Exploring the regal charm of Loire Valley

A region set on the banks of the Loire river southwest of Paris, Loire valley has long been adored by the likes of Leonardo di Vinci, King Louis XI through XVI and now revered by modern tourists looking for a glimpse into this regal past. Loire valley is also an expansive wine region with many mini-wine appellations to explore. With so much to do in this 100 mile region, it can be hard to pair down priority must sees.


We had 4 days in this stunning region, but that is not nearly enough time. At a minimum a week is required to enjoy this beautiful part of France, but if you, like me, has limited money and time – below is how we decided to hit all the ‘must sees’ of the region without rushing through what should be a relaxing trip in the sun.

First things first, lets prioritize what you must see, do and taste. Top experiences include: biking from châteaux to châteaux, wine tasting in one of the many small vineyards and visiting the grand homes of people richer than me.

Now, how to do all of these things in 4 days? Here’s how we did it.

Where to stay

Choosing where to stay is extremely difficult. Many sites recommend starting on one side of the valley (near Angers) and stay at another location on the other end (near Orleans) to be able to close to all the attractions. With limited time, however, this is simply not possible.

Wanting to bike, wine and château we chose to stay in Montlois-sur-Loire – if you want to do all of these things as well, I highly recommend choosing a location somewhere between Tours and Blois. This allows you to be within biking distance of Amboise, Vouvray, Chenonceau château (for the ambitious) and 30 min driving distance to Villandry, Tours, Blois and Chambord.

Note: I also looked at the towns of Chinon and Saumur. For cabernet franc lovers, Chinon can be tempting however it is a bit out of the way for seeing the main châteaus. Biking to anywhere relevant can be tough from these locations if you are trying to see as much as possible and keep sites to day trips 

Within walking distance of its own local winery, right on the bike path and with stunning views overlooking the Loire river, I highly recommend staying where we stayed – in a renovated 19th century château.


Chateau de Bondesir – Chambres d’hôtes

7 Rue de Bondesir, 37270 Montlouis-sur-Loire, France

How to get around

To see the most without relying on tour buses – rent a car. There is public transportation available from the major towns of Tours (best one if you want to stay in a city), Orleans & Angers but getting to the château’s without hoping on a tour bus will be difficult. If you want to avoid driving then staying in Tours or Blois will allow you to easily book trips to the main sites as well as local bike hire. Many accommodations also provide free bike use (ours did).

We drove or biked to nearby towns, châteaus and small vineyards, but did elect to hire a professional for our half day wine tour from Tours to Chinon. We drove to Tours (for ease of purchasing wine) but we could have easily  biked from Montlouis.

What to do

Wine tasting was at the top of my list.

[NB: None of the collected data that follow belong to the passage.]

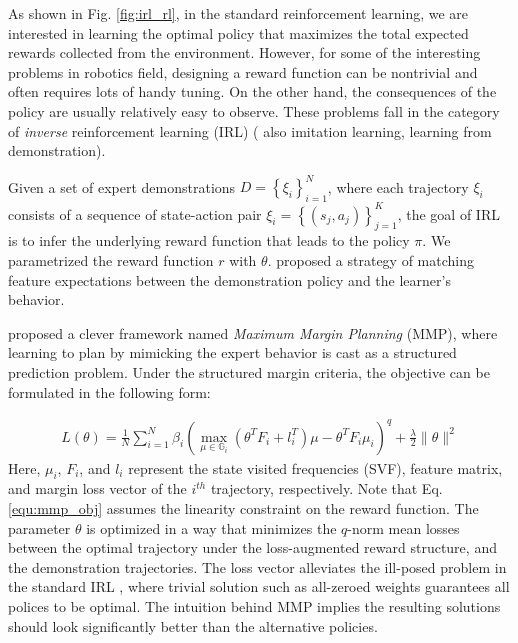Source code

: \documentclass[../thesis.tex]{subfiles}
\begin{document}
As shown in Fig. \ref{fig:irl_rl}, in the standard reinforcement learning, we are interested in learning the optimal policy that maximizes the total expected rewards collected from the environment.
However, for some of the interesting problems in robotics field, designing a reward function can be nontrivial and often requires lots of handy tuning.
On the other hand, the consequences of the policy are usually relatively easy to observe.
These problems fall in the category of \textit{inverse} reinforcement learning (IRL) \cite{ng2000algorithms} ( also imitation learning, learning from demonstration).
 
 
 
Given a set of expert demonstrations $D=\left\{ \xi_i \right\}_{i=1}^{N}$, where each trajectory $\xi_i$ consists of a sequence of state-action pair $\xi_i = \left\{ (s_j, a_j) \right\}_{j=1}^{K}$, the goal of IRL is to infer the underlying reward function that leads to the policy $\pi$.
We parametrized the reward function $r$ with $\theta$. \citet{abbeel2004apprenticeship} proposed a strategy of matching feature expectations between the demonstration policy and the learner's behavior.
 
\citet{ratliff2006maximum} proposed a clever framework named \textit{Maximum Margin Planning} (MMP), where learning to plan by mimicking the expert behavior is cast as a structured prediction problem. Under the structured margin criteria, the objective can be formulated in the following form:
 
\begin{align}
L(\theta) = \frac{1}{N} \sum^{N}_{i=1} \beta_i ( \max_{\mu \in \mathbb{G}_i}(\theta^T F_i + l_i^T)\mu - \theta^TF_i\mu_i )^q +  \frac{\lambda}{2} \| \theta \|^2 \label{equ:mmp_obj}
\end{align}
Here, $\mu_i$, $F_i$, and $l_i$ represent the state visited frequencies (SVF), feature matrix, and margin loss vector of the $i^{th}$ trajectory, respectively.
Note that Eq. \ref{equ:mmp_obj} assumes the linearity constraint on the reward function.
The parameter $\theta$ is optimized in a way that minimizes the $q$-norm mean losses between the optimal trajectory under the loss-augmented reward structure, and the demonstration trajectories.
The loss vector alleviates the ill-posed problem in the standard IRL \cite{abbeel2004apprenticeship}, where trivial solution such as all-zeroed weights guarantees all polices to be optimal.
The intuition behind MMP implies the resulting solutions should look significantly better than the alternative policies.
 
\end{document}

I had a grand idea to bike from vineyard to vineyard, which is easily done on your own without booking a tour. Check out the wine route.


But again, with limited time (and the desire to buy multiple cases) we opted for a half day tour through viator – Chinon small group wine tasting from Tours. Cheaper than the $150pp individualized tours, it was informative but did not cover as much of the wine region as I would have preferred. If you are a wino, splurge on a personalized wine trip. If not, go with viator as it is a good overview and great way to see Chinon.

Château’s was the next item on my list – but there are so many! With entrance fees at each one and over 13 to choose from, we limited our trips to Villandry, Chambord & Chenonceau. Reviews add that Amboise and Blois are also worth seeing, but I do have to say that after 1 or 2…we were good on the life of the rich and dead. Out of those three, I enjoyed Villandry the most for its stunning gardens, pictured below.


Your sample 4 day itinerary

Smoosh all this recommended stuff together and you have a great mix of wine, food and exploration.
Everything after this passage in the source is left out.